Também na Andaluzia, será construída a ligação das duas rotas EuroVelo 1 e EuroVelo 8, que, começando em San Fernando na província de Cádis, atravessaria o Guadalquivir com o sistema de barcaças existente em Sanlúcar de Barrameda para continuar ao longo das praias de Coto de Doñana e Matalascañas até Mazagón. Haverá acções específicas na ponte sobre o rio Chanza em Paymogo, na estrada Ribera del Guadiana em Ayamonte e outras em instalações portuárias.
Esta rede de rotas transfronteiriças inclui também as rotas do trilho natural do Tajo, na província de Cáceres, e do Guadiana, na província de Badajoz. Do lado português, haverá espectáculos nas cidades de Alcoutim, Mértola e Castro Marim.
Estas actividades serão desenvolvidas por uma parceria formada por várias entidades da Junta de Andaluzia, os Conselhos Provinciais de Huelva, Cáceres e Badajoz, as Câmaras Municipais de Castro Marim e Alcoutim, e a Associação para a Defesa do Património de Mértola, com um orçamento total de 7.846.833,34 euros (com um financiamento Feder de 75 por cento).

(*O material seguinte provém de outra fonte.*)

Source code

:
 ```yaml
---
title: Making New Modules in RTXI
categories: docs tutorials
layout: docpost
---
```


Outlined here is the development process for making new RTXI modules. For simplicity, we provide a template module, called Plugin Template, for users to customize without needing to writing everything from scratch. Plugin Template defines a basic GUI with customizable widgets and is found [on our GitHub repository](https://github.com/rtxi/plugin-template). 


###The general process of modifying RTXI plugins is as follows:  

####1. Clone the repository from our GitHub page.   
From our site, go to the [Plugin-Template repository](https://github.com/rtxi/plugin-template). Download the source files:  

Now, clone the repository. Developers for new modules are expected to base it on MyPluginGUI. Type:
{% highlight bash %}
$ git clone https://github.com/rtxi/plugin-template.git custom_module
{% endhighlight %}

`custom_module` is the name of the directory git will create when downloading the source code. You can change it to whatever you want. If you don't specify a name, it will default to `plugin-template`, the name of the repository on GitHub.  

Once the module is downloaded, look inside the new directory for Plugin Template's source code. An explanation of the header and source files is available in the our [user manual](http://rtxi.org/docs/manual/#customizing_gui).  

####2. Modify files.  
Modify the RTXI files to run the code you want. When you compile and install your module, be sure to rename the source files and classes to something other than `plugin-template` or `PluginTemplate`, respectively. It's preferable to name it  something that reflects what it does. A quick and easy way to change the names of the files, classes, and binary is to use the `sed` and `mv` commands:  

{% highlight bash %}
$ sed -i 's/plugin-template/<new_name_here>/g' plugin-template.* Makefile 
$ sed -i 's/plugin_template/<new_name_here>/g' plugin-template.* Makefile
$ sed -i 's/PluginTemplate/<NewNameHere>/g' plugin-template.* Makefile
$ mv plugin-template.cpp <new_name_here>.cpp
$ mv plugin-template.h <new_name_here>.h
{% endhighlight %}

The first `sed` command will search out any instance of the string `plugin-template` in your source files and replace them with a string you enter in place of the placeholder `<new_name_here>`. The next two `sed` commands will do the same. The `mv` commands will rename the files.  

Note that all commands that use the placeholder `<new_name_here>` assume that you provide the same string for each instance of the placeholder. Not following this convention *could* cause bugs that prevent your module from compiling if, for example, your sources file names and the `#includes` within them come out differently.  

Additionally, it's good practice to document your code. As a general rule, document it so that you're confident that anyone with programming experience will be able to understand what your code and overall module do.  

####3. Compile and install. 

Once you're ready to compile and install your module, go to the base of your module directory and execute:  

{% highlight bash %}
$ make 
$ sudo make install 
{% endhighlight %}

O Governo andaluz está amplamente representado nesta iniciativa, com o apoio do Ministério Regional do Desenvolvimento, Infra-estruturas e Ordenamento do Território, através da Agência de Obras Públicas como principal beneficiário do projecto; do Ministério Regional da Agricultura, Pecuária, Pescas e Desenvolvimento Sustentável, bem como através das empresas públicas de Portos da Andaluzia (Agência Pública de Portos da Andaluzia, também ligada ao Ministério Regional do Desenvolvimento) e da Empresa Pública de Turismo e Desporto da Andaluzia.
O elevado valor natural e cultural que existe de ambos os lados da fronteira será uma garantia para este projecto, que terá de ser configurado como um elemento chave para preservar, reabilitar e valorizar a rede do património histórico e cultural e, como um todo, promover o turismo, diversificando esta actividade na Andaluzia costeira e no Algarve, e incentivando-a no Andévalo, Alentejo, Extremadura e interior da Andaluzia.